> **Assigned task**
Please filter the data below down to the lines holding the string "that".

> **Dataset records**

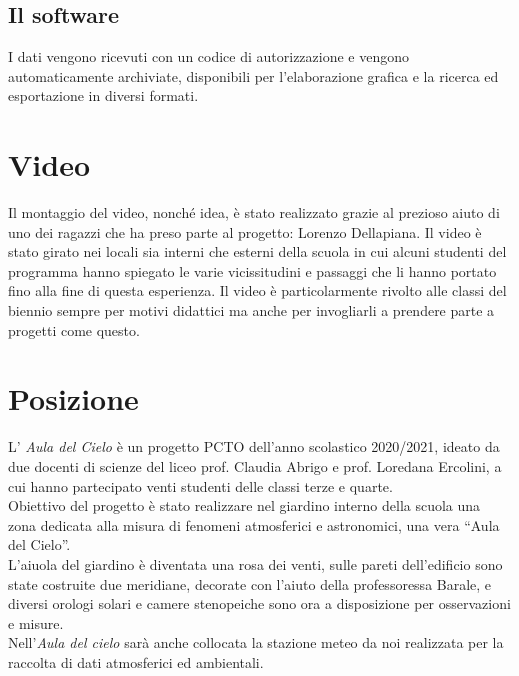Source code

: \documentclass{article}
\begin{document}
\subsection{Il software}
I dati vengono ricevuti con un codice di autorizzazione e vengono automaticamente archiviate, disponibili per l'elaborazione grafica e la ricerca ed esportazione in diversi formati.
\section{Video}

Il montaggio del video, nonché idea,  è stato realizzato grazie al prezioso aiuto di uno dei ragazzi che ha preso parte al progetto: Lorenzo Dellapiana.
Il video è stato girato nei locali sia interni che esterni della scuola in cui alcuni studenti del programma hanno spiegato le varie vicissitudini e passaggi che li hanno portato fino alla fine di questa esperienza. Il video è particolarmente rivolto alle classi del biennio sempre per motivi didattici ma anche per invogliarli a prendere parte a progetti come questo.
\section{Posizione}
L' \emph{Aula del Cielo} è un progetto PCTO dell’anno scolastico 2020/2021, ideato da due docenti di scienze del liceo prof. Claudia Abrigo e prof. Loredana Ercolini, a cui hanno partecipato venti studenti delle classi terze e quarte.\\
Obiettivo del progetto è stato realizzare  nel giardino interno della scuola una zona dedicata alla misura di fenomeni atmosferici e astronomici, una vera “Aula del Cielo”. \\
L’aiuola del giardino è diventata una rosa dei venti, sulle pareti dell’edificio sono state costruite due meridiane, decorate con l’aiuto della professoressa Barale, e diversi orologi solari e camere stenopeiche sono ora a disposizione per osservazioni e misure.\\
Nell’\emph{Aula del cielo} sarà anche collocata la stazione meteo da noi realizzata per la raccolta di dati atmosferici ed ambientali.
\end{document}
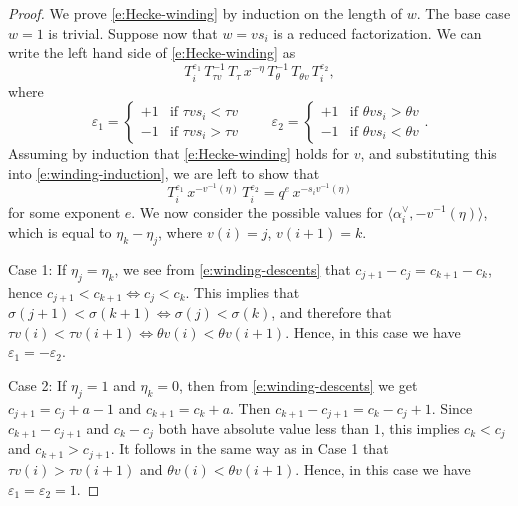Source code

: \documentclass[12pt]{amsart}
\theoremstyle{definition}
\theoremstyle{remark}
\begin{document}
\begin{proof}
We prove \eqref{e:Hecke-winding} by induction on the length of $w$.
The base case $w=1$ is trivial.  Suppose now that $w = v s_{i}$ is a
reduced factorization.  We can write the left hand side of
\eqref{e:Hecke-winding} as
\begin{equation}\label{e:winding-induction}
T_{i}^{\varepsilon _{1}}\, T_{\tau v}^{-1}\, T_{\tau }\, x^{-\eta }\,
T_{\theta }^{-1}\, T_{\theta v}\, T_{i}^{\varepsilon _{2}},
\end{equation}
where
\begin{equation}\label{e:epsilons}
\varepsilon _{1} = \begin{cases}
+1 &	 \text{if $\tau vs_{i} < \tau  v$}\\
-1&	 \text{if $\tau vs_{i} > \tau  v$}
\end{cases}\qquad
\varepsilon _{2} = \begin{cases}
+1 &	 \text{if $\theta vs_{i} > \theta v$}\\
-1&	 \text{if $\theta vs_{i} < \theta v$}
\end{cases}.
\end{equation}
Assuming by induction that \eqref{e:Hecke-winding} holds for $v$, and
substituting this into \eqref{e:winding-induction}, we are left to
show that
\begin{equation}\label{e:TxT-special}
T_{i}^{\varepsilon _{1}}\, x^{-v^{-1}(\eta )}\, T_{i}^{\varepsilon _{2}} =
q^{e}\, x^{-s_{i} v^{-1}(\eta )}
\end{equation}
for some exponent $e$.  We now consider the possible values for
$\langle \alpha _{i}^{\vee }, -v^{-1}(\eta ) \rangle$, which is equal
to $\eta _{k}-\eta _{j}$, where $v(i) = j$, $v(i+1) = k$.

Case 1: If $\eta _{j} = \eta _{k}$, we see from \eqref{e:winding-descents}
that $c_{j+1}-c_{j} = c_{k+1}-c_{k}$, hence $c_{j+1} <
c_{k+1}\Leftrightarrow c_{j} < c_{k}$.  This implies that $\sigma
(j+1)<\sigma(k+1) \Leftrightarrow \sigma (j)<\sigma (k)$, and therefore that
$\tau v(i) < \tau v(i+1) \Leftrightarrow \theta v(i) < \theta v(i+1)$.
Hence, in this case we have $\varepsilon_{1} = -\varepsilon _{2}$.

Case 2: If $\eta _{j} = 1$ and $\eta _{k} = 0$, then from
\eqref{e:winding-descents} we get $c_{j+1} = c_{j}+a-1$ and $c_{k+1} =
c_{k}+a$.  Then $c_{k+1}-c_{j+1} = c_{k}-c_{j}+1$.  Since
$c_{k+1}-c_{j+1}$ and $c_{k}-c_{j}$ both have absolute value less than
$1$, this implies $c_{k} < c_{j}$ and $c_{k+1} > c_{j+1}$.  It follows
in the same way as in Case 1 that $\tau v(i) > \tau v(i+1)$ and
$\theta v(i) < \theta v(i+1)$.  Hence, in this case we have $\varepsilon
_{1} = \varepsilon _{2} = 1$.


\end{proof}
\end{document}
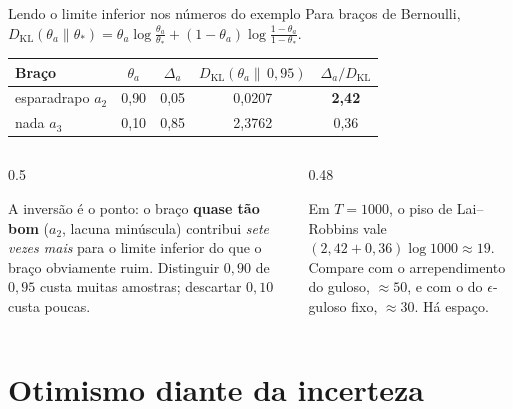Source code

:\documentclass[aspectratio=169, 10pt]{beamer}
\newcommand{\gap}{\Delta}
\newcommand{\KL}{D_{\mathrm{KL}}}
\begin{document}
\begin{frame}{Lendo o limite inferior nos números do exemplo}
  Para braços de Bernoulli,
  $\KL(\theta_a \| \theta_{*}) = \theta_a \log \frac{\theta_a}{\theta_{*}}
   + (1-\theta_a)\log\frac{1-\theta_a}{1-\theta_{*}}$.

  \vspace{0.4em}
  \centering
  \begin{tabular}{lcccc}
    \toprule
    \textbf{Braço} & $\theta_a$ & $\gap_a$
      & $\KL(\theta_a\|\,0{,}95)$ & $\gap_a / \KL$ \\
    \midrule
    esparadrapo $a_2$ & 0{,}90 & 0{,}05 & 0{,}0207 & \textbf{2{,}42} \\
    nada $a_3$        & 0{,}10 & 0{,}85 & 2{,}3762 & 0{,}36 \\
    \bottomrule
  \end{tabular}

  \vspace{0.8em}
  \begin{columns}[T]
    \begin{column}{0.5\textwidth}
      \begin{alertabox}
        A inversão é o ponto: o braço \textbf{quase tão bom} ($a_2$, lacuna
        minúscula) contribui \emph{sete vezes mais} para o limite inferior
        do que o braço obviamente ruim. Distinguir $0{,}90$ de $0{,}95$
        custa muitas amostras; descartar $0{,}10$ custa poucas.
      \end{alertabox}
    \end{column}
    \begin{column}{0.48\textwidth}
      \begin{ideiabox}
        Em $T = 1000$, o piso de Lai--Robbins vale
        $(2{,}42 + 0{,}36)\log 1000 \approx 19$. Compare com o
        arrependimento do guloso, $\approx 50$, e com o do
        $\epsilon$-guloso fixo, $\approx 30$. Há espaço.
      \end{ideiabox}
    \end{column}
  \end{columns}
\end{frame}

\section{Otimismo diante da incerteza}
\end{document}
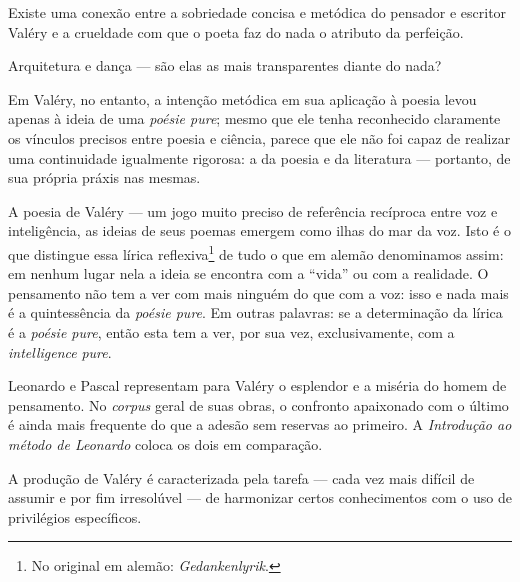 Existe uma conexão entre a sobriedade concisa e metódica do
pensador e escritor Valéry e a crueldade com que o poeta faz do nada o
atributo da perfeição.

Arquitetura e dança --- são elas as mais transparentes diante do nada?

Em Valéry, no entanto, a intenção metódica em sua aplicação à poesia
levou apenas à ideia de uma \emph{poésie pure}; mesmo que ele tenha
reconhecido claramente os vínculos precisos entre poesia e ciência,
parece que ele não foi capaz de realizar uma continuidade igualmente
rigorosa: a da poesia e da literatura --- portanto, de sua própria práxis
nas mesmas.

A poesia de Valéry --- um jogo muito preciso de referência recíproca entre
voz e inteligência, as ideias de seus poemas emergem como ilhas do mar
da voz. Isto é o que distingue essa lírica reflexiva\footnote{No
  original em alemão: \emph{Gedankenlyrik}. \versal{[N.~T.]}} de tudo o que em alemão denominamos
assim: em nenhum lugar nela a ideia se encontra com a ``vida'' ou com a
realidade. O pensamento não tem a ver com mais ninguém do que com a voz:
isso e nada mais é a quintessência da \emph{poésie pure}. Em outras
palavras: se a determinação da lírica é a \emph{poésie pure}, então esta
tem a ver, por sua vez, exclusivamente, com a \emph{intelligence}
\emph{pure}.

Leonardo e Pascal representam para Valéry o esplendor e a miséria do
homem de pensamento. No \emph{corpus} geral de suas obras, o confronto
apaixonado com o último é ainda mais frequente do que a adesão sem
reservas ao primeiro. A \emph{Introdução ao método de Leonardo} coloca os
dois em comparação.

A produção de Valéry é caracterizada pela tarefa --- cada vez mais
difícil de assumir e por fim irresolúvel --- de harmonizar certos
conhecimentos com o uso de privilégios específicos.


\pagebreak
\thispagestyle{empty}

> **Answer section**
The base case $w=1$ is trivial.  Suppose now that $w = v s_{i}$ is a
Assuming by induction that \eqref{e:Hecke-winding} holds for $v$, and
show that
that $c_{j+1}-c_{j} = c_{k+1}-c_{k}$, hence $c_{j+1} <
c_{k+1}\Leftrightarrow c_{j} < c_{k}$.  This implies that $\sigma
(j+1)<\sigma(k+1) \Leftrightarrow \sigma (j)<\sigma (k)$, and therefore that
in the same way as in Case 1 that $\tau v(i) > \tau v(i+1)$ and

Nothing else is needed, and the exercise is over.